Given the following example, why am I able to override the return type List<? extends IConfigUser>
as List<ConfigUser>
in getUserList()
but cannot do the same for the parameter of setUserList()
?
Isn't ConfigUser
considered a supertype of IConfigUser
in this case?
public class Test {
public interface IConfigUser {
}
public interface IConfig {
public List<? extends IConfigUser> getUserList();
public void setUserList(List<? extends IConfigUser> list);
}
public class ConfigUser implements IConfigUser {
}
// The type Test.Config must implement the inherited abstract method
// Test.IConfig.setUserList(List<? extends Test.IConfigUser>)

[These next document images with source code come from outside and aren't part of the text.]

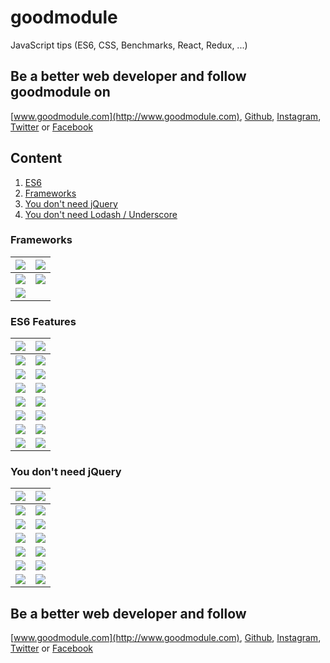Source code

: # goodmodule
JavaScript tips (ES6, CSS, Benchmarks, React, Redux, ...)

## Be a better web developer and follow goodmodule on
[www.goodmodule.com](http://www.goodmodule.com),
[Github](https://github.com/seeden/goodmodule.com),
[Instagram](https://www.instagram.com/goodmodule/),
[Twitter](https://twitter.com/goodmodule) or
[Facebook](https://www.facebook.com/goodmodule/)


## Content

1. [ES6](#es6)
2. [Frameworks](#frameworks)
3. [You don't need jQuery](#you-dont-need-jquery)
4. [You don't need Lodash / Underscore](#you-dont-need-lodash)

### <a name="frameworks"></a>Frameworks

| <img  src="https://scontent-vie1-1.cdninstagram.com/t51.2885-15/s750x750/sh0.08/e35/14711844_186077988504214_4732663388751003648_n.jpg"/>| <img  src="https://scontent-vie1-1.cdninstagram.com/t51.2885-15/s750x750/sh0.08/e35/13827415_598830296954830_1454195489_n.jpg"/> 
|-|-|
|<img  src="https://scontent-vie1-1.cdninstagram.com/t51.2885-15/s750x750/sh0.08/e35/13706813_322527061415706_1045987180_n.jpg"/> | <img  src="https://scontent-vie1-1.cdninstagram.com/t51.2885-15/s750x750/sh0.08/e35/13774889_664573580376018_2017402601_n.jpg"/> |
|<img  src="https://scontent-vie1-1.cdninstagram.com/t51.2885-15/s750x750/sh0.08/e35/13741334_1797492687152389_763581931_n.jpg"/> |  |


### <a name="es6"></a>ES6 Features

| <img  src="https://scontent-vie1-1.cdninstagram.com/t51.2885-15/s750x750/sh0.08/e35/17587249_1601717886524620_1865302475586666496_n.jpg"/>| <img  src="https://scontent-vie1-1.cdninstagram.com/t51.2885-15/s750x750/sh0.08/e35/17438805_594731497398221_2730805808127279104_n.jpg"/> 
|-|-|
|<img  src="https://scontent-vie1-1.cdninstagram.com/t51.2885-15/s750x750/sh0.08/e35/17076962_1349280285131808_5442734857031516160_n.jpg"/> | <img  src="https://scontent-vie1-1.cdninstagram.com/t51.2885-15/s750x750/sh0.08/e35/16908164_1539129512794158_8876269629148758016_n.jpg"/> |
|<img  src="https://scontent-vie1-1.cdninstagram.com/t51.2885-15/s750x750/sh0.08/e35/16906179_851395588333445_2132286039367090176_n.jpg"/> | <img  src="https://scontent-vie1-1.cdninstagram.com/t51.2885-15/s750x750/sh0.08/e35/16464946_1640335016275294_2146139684013604864_n.jpg"/> |
|<img  src="https://scontent-vie1-1.cdninstagram.com/t51.2885-15/s750x750/sh0.08/e35/16122645_1772516979733950_8582536708401135616_n.jpg"/> | <img  src="https://scontent-vie1-1.cdninstagram.com/t51.2885-15/s750x750/sh0.08/e35/16583314_2215949011963731_9092961483830067200_n.jpg"/> |
|<img  src="https://scontent-vie1-1.cdninstagram.com/t51.2885-15/s750x750/sh0.08/e35/16123923_1652144001756293_878609313575206912_n.jpg"/> | <img  src="https://scontent-vie1-1.cdninstagram.com/t51.2885-15/s750x750/sh0.08/e35/16465522_228906604183822_5159105060868718592_n.jpg"/> |
|<img  src="https://scontent-vie1-1.cdninstagram.com/t51.2885-15/s750x750/sh0.08/e35/16230215_1897041817191954_990137927646314496_n.jpg"/> | <img  src="https://scontent-vie1-1.cdninstagram.com/t51.2885-15/s750x750/sh0.08/e35/16124272_364652610569241_3995633424365780992_n.jpg"/> |
|<img  src="https://scontent-vie1-1.cdninstagram.com/t51.2885-15/s750x750/sh0.08/e35/16228881_278729019209630_3141138088709849088_n.jpg"/> | <img  src="https://scontent-vie1-1.cdninstagram.com/t51.2885-15/s750x750/sh0.08/e35/16122765_1229745843746603_7588889530480984064_n.jpg"/> |
|<img  src="https://scontent-vie1-1.cdninstagram.com/t51.2885-15/s750x750/sh0.08/e35/16124089_157601654736217_4908383544646041600_n.jpg"/> | <img  src="https://scontent-vie1-1.cdninstagram.com/t51.2885-15/s750x750/sh0.08/e35/15099404_1783251705270838_2084211577069764608_n.jpg"/> |

### <a name="you-dont-need-jquery"></a>You don't need jQuery

| <img  src="https://scontent-vie1-1.cdninstagram.com/t51.2885-15/s750x750/sh0.08/e35/16908456_1438320576189223_4277313451405082624_n.jpg"/>| <img  src="https://scontent-vie1-1.cdninstagram.com/t51.2885-15/s750x750/sh0.08/e35/17076075_594790447384395_2944270256878649344_n.jpg"/> 
|-|-|
|<img  src="https://scontent-vie1-1.cdninstagram.com/t51.2885-15/s750x750/sh0.08/e35/16230074_407118056291666_8590462847207604224_n.jpg"/> | <img  src="https://scontent-vie1-1.cdninstagram.com/t51.2885-15/s750x750/sh0.08/e35/14449179_984076055034805_5969108409398591488_n.jpg"/> |
|<img  src="https://scontent-vie1-1.cdninstagram.com/t51.2885-15/s750x750/sh0.08/e35/14262687_337804443236025_987868808_n.jpg"/> | <img  src="https://scontent-vie1-1.cdninstagram.com/t51.2885-15/s750x750/sh0.08/e35/14063217_1304207829591858_2113628502_n.jpg"/> |
|<img  src="https://scontent-vie1-1.cdninstagram.com/t51.2885-15/s750x750/sh0.08/e35/13714019_1792583870984583_782467706_n.jpg"/> | <img  src="https://scontent-vie1-1.cdninstagram.com/t51.2885-15/s750x750/sh0.08/e35/13628347_1657342574589720_1837259056_n.jpg"/> |
|<img  src="https://scontent-vie1-1.cdninstagram.com/t51.2885-15/s750x750/sh0.08/e35/13658533_649405261890352_121136029_n.jpg"/> | <img  src="https://scontent-vie1-1.cdninstagram.com/t51.2885-15/s750x750/sh0.08/e35/13658542_1724108307858094_1763599657_n.jpg"/> |
|<img  src="https://scontent-vie1-1.cdninstagram.com/t51.2885-15/s750x750/sh0.08/e35/13627967_308173369519987_705842577_n.jpg"/> | <img  src="https://scontent-vie1-1.cdninstagram.com/t51.2885-15/s750x750/sh0.08/e35/13651711_294123914269036_751652034_n.jpg"/> |
|<img  src="https://scontent-vie1-1.cdninstagram.com/t51.2885-15/s750x750/sh0.08/e35/13561793_1060319537382909_2144989221_n.jpg"/> | <img  src="https://scontent-vie1-1.cdninstagram.com/t51.2885-15/s750x750/sh0.08/e35/13525539_1608280152835737_1924845073_n.jpg"/> |

## Be a better web developer and follow
[www.goodmodule.com](http://www.goodmodule.com),
[Github](https://github.com/seeden/goodmodule.com),
[Instagram](https://www.instagram.com/goodmodule/),
[Twitter](https://twitter.com/goodmodule) or
[Facebook](https://www.facebook.com/goodmodule/)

public class Config implements IConfig {
@Override
public List<ConfigUser> getUserList() {
return null;
}
// The method setUserList(List<ConfigUser> list) of type Test.Config
// must override or implement a supertype method
@Override
public void setUserList(List<ConfigUser> list)
{
}
}
}
You can return a more specific type in an override, but you can't require that you accept a more specific type. Get rid of the generics, and you can override a method returning Object
with a method returning String
, but you can't override a method accepting an Object
parameter with a method accepting a String
parameter.
All of this is so that callers are compatible. Consider:
IConfig config = new Config();
List<SomeOtherConfigUser> list = new ArrayList<SomeOtherConfigUser>();
list.add(new SomeOtherConfigUser());
config.setUserList(list);
Oops - your Config.setUserList
is expecting every element to be a ConfigUser
, not a SomeOtherConfigUser
.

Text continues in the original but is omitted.